The Farquhar Bethune Grant, on the tip of the cape and south, is now the location of the neighborhoods of Point La Vista, the rest of Miramar Terrace and ten riverfront street-sized subdivisions to Miramar Center which fall within the New Ross Plantation boundaries. In 1904, a few years after Jacksonville's "Great Fire", R. Fleming Bowden, Sheriff and Tax Collector, and a descendant of the pioneering Hogans and Bowden families, purchased 140 acres of undeveloped land known as "Point La Vista". For over 50 years, the Bowden family lived on an estate there. Flora Genth Bowden, the Sheriff's wife, was a founder and president of the Jacksonville Humane Society. One of their African-American servants, Shack Thomas, a former slave, gave an autobiographical field interview in the Works Project Administration’s (WPA’s) oral history “Slave Narratives”, giving a glimpse into the life experiences of formerly enslaved African workers. In his 1930 interview, Thomas, by then a centenarian, recounted his earliest memories of living on a plantation in West Florida owned by a "Mr. Jim Campbell" where they grew corn, peanuts, cotton and potatoes. Mr. Campbell was described as "moderate" and Thomas said, "the most he would give us was a switching and most of the time we could pray our way out of that". After freedom and a move to Jacksonville, Thomas said he worked for many people, but "I worked for Mr. Bowden the longest". A private Bowden family scrapbook depicts turn-of-the-century life on the forested cape as filled with hunting and fishing, picnics and leisurely boating trips on their small steamer the "La Vista". Except for a few artesian wells, nothing remains of the turn-of-the-century Bowden estate in today's Point La Vista or Granada subdivisions.

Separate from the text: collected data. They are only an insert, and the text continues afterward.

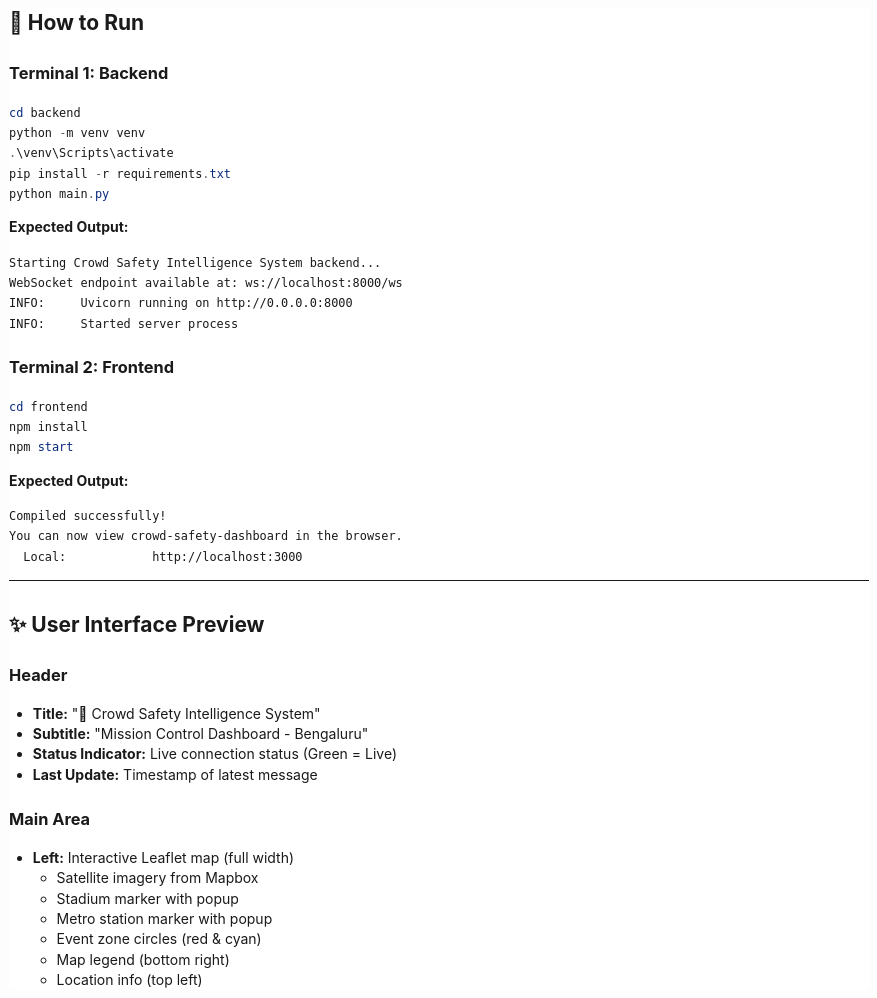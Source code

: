 
## 🚀 How to Run

### Terminal 1: Backend
```powershell
cd backend
python -m venv venv
.\venv\Scripts\activate
pip install -r requirements.txt
python main.py
```

**Expected Output:**
```
Starting Crowd Safety Intelligence System backend...
WebSocket endpoint available at: ws://localhost:8000/ws
INFO:     Uvicorn running on http://0.0.0.0:8000
INFO:     Started server process
```

### Terminal 2: Frontend
```powershell
cd frontend
npm install
npm start
```

**Expected Output:**
```
Compiled successfully!
You can now view crowd-safety-dashboard in the browser.
  Local:            http://localhost:3000
```

---

## ✨ User Interface Preview

### Header
- **Title:** "🚨 Crowd Safety Intelligence System"
- **Subtitle:** "Mission Control Dashboard - Bengaluru"
- **Status Indicator:** Live connection status (Green = Live)
- **Last Update:** Timestamp of latest message

### Main Area
- **Left:** Interactive Leaflet map (full width)
  - Satellite imagery from Mapbox
  - Stadium marker with popup
  - Metro station marker with popup
  - Event zone circles (red & cyan)
  - Map legend (bottom right)
  - Location info (top left)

Sale of the Bowden estate resulted in the following developments:

- Granada (1925) – Lawrence Howard created the cape's grandest 75-acre neighborhood. It features upscale Mediterranean-style, Georgian brick and ranch homes on generous-sized lots with oak, pine and traditional southern landscaping. The centerpiece of the neighborhood is Granada Park. The earliest Mediterranean-style homes date from the mid-1920's.
- Point La Vista (1965), which sits on the curve at the site of the old Bowden family estate, was created by Joseph Davin of State Investment Company. It features mid-century ranch and custom-built homes on a contoured cul-de-sac with underground utilities and city sidewalks throughout.
- Miramar Terrace (Created from 1926 to 1947) encompasses the area east of San Jose Blvd. It is a charming neighborhood of brick bungalows that culminates in the shops and restaurants of Miramar Center.
- The sale of other Bowden riverfront property resulted in two additional street-long subdivisions, South Granada (1951), and Old Grove Manor (1954). The riverfront mansion of Old Grove Manor was built in 1924 by state Senator William C. Hodges. Rio Lindo Drive, an unregistered subdivision, was created from a private road on the banks of Greenridge Park.

South of this, a proposed neighborhood of 1911 called Ives & Patterson's "Hollywood" was subsequently subdivided into the following streets: Great Oaks Lane (1941); Philips Manor (1973); Heaven Trees (1961); Gadsden Court (1941); Silverwood Lane; Kelnepa Drive (1925); San Jose Lane (1945); San Jose Terrace/Landover Drive (1950); and Worth Drive (1950).

The modern suburbs of the Point La Vista cape end at Miramar Center where San Jose Blvd. and Hendricks Avenue converge at the south end. From the time of the Timucua through colonial Europeans until the 21st century, the cape has been a strategically located and inviting place for settlement on the banks of the St. Johns River.